Question

Physics Help! If George Washington threw a silver dollar across a river which is 300m wide, with what speed did he have to throw the coin? Assume a 45 degree angle. I got 27.12 m/s correct me if I'm wrong. This problem was difficult

Answer 1

Does anybody know it?

Answer 2

Please tell me you know it stormfire

Answer 3

In order to answer this we need to remember some physics. The f1rst thing to remember is that we are dealing with projectile motion, which means that for an object thrown at an angle with a given velocity, that velocity will have a vertical and a horizontal component.

The second thing we will recall is that only the vertical component is effected by gravity, and that the horizontal component will be remain constant.

The third thing we shall recall is that for projectile motion across a flat plane (that is that the launch and landing points are at the same height), that the arc is symmetrical about the point of maximum height. What this means is that the velocity of the vertical component at launch will be identical to the vertical component of velocity at landing. Consequently, because the horizontal component is constant, then total velocity upon landing is identical to the launch velocity.

Fourthly, because the launch angle is 45 degrees, the magnitude of the vertical component of velocity at launch will be identical to the magnitude of the horizontal component at launch, and consequently the same when it lands (i.e. it will land at an angle of 45 degrees).

Fifthly, the range of a particle is governed solely by its time in the air (time of flight), and its horizontal velocity.

Lastly, the time of flight for it to cover the complete range (i.e. from it being launched to it landing) will be twice the time it takes for the particle to reach its maximum height (which will be at a point equating to half the range).

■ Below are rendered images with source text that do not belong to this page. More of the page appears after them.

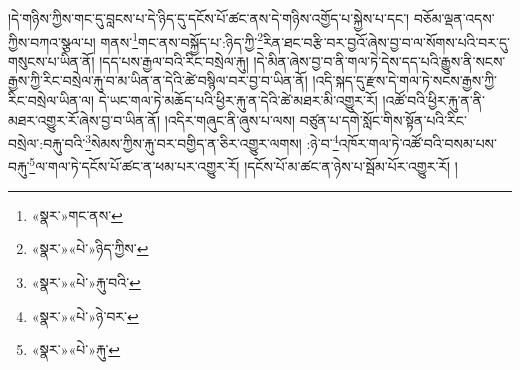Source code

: །དེ་གཉིས་ཀྱིས་གང་དུ་བླངས་པ་དེ་ཉིད་དུ་དངོས་པོ་ཚང་ནས་དེ་གཉིས་འགྱོད་པ་སྐྱེས་པ་དང་། བཅོམ་ལྡན་འདས་ཀྱིས་བཀའ་སྩལ་པ། གནས་\footnote{«སྣར་»གང་ནས་}གང་ནས་བསྐྱོད་པ་:ཉིད་ཀྱི་\footnote{«སྣར་»«པེ་»ཉིད་ཀྱིས་}རིན་ཐང་བརྩི་བར་བྱའོ་ཞེས་བྱ་བ་ལ་སོགས་པའི་བར་དུ་གསུངས་པ་ཡིན་ནོ། །དད་པས་རྒྱལ་བའི་རིང་བསྲེལ་རྐུ། །དེ་མིན་ཞེས་བྱ་བ་ནི་གལ་ཏེ་དེས་དད་པའི་རྒྱུས་ནི་སངས་རྒྱས་ཀྱི་རིང་བསྲེལ་རྐུ་བ་མ་ཡིན་ན་དེའི་ཚེ་བསྙིལ་བར་བྱ་བ་ཡིན་ནོ། །འདི་སྐད་དུ་རྫས་དེ་གལ་ཏེ་སངས་རྒྱས་ཀྱི་རིང་བསྲེལ་ཡིན་ལ། དེ་ཡང་གལ་ཏེ་མཆོད་པའི་ཕྱིར་རྐུ་ན་དེའི་ཚེ་མཐར་མི་འགྱུར་རོ། །འཚོ་བའི་ཕྱིར་རྐུ་ན་ནི་མཐར་འགྱུར་རོ་ཞེས་བྱ་བ་ཡིན་ནོ། །འདིར་གཞུང་ནི་ཞུས་པ་ལས། བཙུན་པ་དགེ་སློང་གིས་སྟོན་པའི་རིང་བསྲེལ་:བརྐུ་བའི་\footnote{«སྣར་»«པེ་»རྐུ་བའི་}སེམས་ཀྱིས་རྐུ་བར་བགྱིད་ན་ཅིར་འགྱུར་ལགས། :ཉེ་བ་\footnote{«སྣར་»«པེ་»ཉེ་བར་}འཁོར་གལ་ཏེ་འཚོ་བའི་བསམ་པས་བརྐུ་\footnote{«སྣར་»«པེ་»རྐུ་}ལ་གལ་ཏེ་དངོས་པོ་ཚང་ན་ཕམ་པར་འགྱུར་རོ། །དངོས་པོ་མ་ཚང་ན་ཉེས་པ་སྦོམ་པོར་འགྱུར་རོ། །
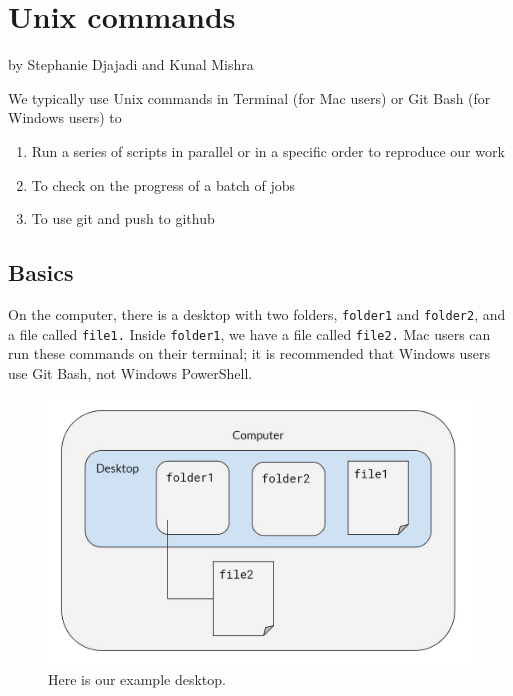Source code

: \documentclass[]{book}
\providecommand{\tightlist}{%
  \setlength{\itemsep}{0pt}\setlength{\parskip}{0pt}}
\begin{document}
\hypertarget{unix}{%
\chapter{Unix commands}\label{unix}}

by Stephanie Djajadi and Kunal Mishra

We typically use Unix commands in Terminal (for Mac users) or Git Bash (for Windows users) to

\begin{enumerate}
\def\labelenumi{\arabic{enumi}.}
\tightlist
\item
  Run a series of scripts in parallel or in a specific order to reproduce our work
\item
  To check on the progress of a batch of jobs
\item
  To use git and push to github
\end{enumerate}

\hypertarget{basics-1}{%
\section{Basics}\label{basics-1}}

On the computer, there is a desktop with two folders, \texttt{folder1} and \texttt{folder2}, and a file called \texttt{file1.} Inside \texttt{folder1}, we have a file called \texttt{file2.} Mac users can run these commands on their terminal; it is recommended that Windows users use Git Bash, not Windows PowerShell.

\begin{figure}
\centering
\includegraphics{assets/images/ex-desktop.jpg}
\caption{Here is our example desktop.}
\end{figure}
\end{document}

So by recalling each of these, we can now solve the problem. To simplify things, we are going to invoke the symmetry of the arc, and only consider the motion from the second half of the arc (from the time after the coin has reached its highest point to its landing).

We know that the range \(R\) of the particle is equal to its horizontal velocity \(V_h\) times its time of flight (which we also recall is twice the time \(t\) it takes for the particle to reach its highest point from launch, or for it to fall to the ground from its highest point). We can therefore express that the half range \(R_{1/2}\) will be the product of the fall time from its highest point and the horizontal component or \[R_{1/2}=V_ht\]Now a particle at its highest point and falling under the acceleration of gravity, will have an initial vertical velocity of \(U_v=0\), and a vertical velocity of \(v_v\) at impact, which can be calculated from the equation of motion \[V_v=U_v+at\]Since \(U_v=0\) then the above simply becomes \[V_v=at\]

If we now combine the range equation with the equation of motion to eliminate \(t\) to get \[V_v=a\frac{R_{1/2}}{V_h}\] or \[V_hV_v=aR_{1/2}\]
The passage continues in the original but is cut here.